___ Information ___
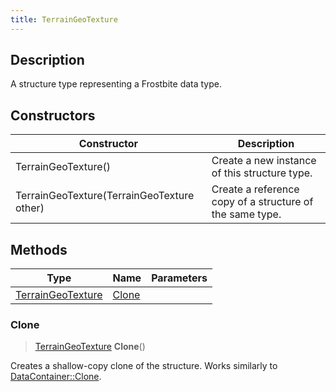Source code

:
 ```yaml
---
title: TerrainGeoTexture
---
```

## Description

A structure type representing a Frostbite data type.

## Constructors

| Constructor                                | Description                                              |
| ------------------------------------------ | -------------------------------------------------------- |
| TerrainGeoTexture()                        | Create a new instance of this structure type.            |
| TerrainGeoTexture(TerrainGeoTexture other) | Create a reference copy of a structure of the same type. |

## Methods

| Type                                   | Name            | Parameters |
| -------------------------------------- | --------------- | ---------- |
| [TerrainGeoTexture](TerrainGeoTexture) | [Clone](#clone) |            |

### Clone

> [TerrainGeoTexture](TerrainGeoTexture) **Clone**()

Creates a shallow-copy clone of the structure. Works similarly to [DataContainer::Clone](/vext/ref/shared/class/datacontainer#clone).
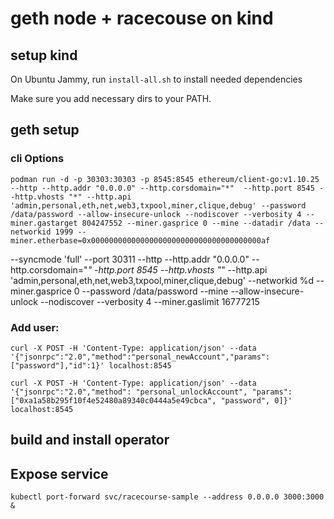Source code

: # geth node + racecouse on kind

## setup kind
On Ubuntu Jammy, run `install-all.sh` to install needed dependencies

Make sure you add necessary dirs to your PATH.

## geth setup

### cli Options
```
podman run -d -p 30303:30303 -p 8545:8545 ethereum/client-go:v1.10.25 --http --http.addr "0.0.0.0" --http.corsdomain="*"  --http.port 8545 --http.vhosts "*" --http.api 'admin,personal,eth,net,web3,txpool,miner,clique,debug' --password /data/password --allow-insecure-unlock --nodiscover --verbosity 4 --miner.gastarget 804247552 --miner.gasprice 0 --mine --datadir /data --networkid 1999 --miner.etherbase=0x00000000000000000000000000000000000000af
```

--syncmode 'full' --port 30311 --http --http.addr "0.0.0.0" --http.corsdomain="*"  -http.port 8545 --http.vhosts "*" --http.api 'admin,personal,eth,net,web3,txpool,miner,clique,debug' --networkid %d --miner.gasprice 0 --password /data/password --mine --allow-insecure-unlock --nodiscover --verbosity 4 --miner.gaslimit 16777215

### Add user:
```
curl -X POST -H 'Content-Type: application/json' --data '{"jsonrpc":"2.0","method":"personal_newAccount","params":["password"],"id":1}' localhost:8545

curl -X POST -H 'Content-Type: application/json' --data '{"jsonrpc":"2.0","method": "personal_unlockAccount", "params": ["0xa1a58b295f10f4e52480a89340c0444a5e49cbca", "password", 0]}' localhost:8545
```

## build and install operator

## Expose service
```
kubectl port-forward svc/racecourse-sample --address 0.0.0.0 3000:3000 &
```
___
___ Information ___
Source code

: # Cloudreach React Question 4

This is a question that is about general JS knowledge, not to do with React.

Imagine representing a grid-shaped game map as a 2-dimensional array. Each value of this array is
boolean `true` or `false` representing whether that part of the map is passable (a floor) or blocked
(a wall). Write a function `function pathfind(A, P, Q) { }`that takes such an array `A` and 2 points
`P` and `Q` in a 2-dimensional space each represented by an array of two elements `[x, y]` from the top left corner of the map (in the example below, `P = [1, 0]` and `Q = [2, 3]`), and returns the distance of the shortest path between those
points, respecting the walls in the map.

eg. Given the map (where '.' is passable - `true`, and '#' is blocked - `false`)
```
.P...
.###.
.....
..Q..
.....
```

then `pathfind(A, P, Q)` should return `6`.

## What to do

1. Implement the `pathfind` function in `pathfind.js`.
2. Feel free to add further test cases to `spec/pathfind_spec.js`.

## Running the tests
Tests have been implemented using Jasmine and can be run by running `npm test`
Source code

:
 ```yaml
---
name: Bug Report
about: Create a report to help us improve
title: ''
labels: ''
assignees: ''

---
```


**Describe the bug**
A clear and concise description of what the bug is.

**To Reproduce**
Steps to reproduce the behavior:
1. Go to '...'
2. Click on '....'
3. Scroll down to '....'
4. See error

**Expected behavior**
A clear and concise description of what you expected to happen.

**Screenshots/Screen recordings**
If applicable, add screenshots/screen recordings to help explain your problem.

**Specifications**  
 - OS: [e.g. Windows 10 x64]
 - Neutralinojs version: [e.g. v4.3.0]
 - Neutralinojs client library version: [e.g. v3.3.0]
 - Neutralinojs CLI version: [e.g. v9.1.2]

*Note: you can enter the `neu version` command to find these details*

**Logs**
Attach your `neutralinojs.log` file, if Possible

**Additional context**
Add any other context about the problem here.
___
___ Information ___
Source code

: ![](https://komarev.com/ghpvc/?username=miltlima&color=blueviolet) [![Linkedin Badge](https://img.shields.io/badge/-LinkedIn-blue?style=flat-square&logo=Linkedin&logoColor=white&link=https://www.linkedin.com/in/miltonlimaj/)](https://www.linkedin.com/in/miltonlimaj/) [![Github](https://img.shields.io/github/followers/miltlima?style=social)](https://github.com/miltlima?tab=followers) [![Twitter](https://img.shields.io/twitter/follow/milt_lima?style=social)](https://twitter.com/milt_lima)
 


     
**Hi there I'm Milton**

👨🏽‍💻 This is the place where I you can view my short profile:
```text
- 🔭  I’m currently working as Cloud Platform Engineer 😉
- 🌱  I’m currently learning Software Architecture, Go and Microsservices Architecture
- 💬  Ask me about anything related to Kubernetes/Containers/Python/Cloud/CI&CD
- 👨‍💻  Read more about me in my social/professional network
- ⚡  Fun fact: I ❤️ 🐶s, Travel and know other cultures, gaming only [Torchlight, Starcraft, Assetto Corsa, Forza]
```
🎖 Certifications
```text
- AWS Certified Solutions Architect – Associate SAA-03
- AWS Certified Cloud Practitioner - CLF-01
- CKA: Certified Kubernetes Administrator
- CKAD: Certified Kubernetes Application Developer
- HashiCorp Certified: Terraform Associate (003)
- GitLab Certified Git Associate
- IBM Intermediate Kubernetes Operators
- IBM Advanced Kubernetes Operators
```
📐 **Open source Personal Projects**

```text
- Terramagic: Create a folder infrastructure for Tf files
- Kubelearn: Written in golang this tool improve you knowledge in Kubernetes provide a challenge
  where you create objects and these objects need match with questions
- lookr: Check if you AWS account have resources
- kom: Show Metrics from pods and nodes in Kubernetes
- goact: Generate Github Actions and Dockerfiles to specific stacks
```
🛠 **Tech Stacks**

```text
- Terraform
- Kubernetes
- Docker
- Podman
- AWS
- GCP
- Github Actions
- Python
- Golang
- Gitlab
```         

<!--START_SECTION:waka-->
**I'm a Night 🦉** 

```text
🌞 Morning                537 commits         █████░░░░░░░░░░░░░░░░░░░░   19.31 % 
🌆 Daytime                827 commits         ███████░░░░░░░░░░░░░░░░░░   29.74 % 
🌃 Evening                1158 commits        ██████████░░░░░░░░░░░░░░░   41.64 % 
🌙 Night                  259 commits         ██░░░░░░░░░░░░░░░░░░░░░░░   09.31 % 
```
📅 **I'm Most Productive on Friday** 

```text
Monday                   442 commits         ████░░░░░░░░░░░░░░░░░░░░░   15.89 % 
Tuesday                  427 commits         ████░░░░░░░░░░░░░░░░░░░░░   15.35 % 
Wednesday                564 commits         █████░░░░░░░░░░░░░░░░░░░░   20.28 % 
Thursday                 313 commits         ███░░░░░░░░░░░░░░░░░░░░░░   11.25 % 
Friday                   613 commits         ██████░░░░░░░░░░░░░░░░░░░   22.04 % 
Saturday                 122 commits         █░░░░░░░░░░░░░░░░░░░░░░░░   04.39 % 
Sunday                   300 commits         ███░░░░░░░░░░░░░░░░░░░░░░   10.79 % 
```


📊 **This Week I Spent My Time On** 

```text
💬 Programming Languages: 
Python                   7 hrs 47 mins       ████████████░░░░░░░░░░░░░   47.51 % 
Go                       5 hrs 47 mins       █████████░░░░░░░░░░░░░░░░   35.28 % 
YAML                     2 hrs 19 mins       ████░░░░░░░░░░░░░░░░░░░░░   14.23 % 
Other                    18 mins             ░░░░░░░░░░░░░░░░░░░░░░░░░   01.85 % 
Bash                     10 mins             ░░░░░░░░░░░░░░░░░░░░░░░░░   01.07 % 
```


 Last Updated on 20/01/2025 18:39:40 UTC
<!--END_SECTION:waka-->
___
** Required work **
Report how many lines of the entries above contain "client", and give no other output.

** Result of this exercise **
2